US Wellness

Friday, January 11, 2013

My ego feels as bad as my back...

So....lifting went really shitty today.  I'll post a couple of videos to prove it....in case you don't believe me.  I was going to push myself a bit to see where I am with things realistically...not 1RM or anything...but just really grit a couple things out.  This is important to me for a couple of reasons: 1) to see what I'm working with having taken 6 months off and 2) I have to be able to push myself when I don't have Mark or my friends around to watch me.  My ego doesn't want to believe that I've become that weak and it doesn't want to be the one that's seen squatting a baby weight (as I refer to it).

About 3 lifts into the day something tweaked in my lower back and there wasn't really much I could do after that.  I tried to push through and do a few more reps, but it just wasn't happening.  I video taped a couple and I am so wobbly.  The weight doesn't feel that heavy to me, but just looking at my form ... it's no bueno.  I did a couple C and J's at 35 lbs...and that was easy.  I video taped a C and J at 45 lbs and that's when my back felt like crap.  I initially didn't think I could even do that weight, but after video review...its not pretty...but I don't even really have to drop down that much to get under it for the jerk.  I did one more C and J at 45lbs with MUCH better form after that, but no video for that one unfortunately.

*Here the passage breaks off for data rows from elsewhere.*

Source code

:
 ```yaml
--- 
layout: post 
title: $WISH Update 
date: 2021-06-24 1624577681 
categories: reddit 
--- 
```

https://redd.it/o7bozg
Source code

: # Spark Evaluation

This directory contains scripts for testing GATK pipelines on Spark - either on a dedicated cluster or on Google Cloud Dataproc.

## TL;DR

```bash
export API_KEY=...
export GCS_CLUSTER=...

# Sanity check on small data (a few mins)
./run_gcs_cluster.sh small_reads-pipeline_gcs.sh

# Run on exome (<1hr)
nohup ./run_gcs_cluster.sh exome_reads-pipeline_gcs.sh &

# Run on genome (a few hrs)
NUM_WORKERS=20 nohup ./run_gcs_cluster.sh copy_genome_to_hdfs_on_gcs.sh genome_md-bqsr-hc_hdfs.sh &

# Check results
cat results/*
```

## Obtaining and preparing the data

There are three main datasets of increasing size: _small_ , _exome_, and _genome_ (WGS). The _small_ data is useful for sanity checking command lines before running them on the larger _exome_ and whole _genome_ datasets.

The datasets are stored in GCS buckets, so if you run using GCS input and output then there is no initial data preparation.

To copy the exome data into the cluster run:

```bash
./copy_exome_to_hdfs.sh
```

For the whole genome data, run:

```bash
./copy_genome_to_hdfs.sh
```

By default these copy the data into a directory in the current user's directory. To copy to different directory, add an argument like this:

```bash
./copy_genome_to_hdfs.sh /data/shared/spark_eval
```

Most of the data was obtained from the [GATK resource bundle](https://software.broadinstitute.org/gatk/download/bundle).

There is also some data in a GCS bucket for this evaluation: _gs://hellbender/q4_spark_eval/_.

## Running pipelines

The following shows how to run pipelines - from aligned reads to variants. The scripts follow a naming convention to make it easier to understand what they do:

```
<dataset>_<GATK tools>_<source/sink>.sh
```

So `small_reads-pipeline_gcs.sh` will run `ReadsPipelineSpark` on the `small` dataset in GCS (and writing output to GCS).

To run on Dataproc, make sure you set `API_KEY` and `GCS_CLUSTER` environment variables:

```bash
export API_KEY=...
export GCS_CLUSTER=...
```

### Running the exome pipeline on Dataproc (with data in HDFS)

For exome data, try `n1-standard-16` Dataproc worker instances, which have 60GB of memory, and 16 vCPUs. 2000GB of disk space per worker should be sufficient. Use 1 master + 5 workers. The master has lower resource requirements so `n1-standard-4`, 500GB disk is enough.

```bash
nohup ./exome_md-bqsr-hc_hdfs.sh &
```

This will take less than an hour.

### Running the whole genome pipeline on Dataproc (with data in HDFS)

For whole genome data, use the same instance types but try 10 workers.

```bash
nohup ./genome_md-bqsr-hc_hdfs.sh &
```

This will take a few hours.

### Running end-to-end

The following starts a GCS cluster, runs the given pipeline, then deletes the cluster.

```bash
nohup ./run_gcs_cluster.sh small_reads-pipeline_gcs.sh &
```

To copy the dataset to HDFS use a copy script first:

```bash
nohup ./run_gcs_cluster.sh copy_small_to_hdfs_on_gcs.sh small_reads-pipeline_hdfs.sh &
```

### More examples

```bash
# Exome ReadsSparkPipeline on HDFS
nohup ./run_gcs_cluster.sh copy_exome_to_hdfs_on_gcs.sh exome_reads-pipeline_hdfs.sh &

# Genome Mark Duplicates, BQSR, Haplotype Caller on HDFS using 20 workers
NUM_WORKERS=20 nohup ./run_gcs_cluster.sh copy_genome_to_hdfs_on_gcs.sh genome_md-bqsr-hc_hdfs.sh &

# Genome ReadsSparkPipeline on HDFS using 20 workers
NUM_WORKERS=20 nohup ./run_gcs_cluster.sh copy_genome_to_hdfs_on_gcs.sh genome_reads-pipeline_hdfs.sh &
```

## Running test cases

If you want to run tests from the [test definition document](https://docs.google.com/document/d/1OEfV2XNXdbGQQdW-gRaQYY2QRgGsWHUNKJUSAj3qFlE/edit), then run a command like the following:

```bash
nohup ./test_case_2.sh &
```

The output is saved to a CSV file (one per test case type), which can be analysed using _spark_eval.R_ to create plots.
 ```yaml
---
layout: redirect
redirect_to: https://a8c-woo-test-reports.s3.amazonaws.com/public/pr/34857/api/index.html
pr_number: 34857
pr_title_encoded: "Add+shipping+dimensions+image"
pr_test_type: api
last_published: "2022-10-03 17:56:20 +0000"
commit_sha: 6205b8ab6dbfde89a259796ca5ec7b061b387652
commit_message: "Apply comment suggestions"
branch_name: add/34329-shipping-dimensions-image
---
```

I switched over to back squat, thinking that it would be less tiresome on my back.  The video I took shows me doing 65 lbs.  It, again, didn't feel that bad, but my left leg compensates a lot for my right one in the video.  Which is odd?  I would think that my left would be weaker.



I decided to run on the treadmill so the rest of the trip to the gym wasn't a waste.  I was pleasantly surprised at how easy that felt.  I am not a runner and I have always hated doing it, but today felt pretty good.  Yay endurance!! :)  I did 20 mins - alternating sprinting and jogging.

So....I guess the moral of the story is that I have to accept the fact that I will have to start light and it's going to take me time to get back to where I was.  I am worried, especially today after being upset about it, that it's going to be very hard to do this on my own.  I get discouraged sooooo easily.

I'll probably have to take a couple days off to make sure I'm on the mend, but maybe Sunday I can back and front squat a little?  We'll see how it goes.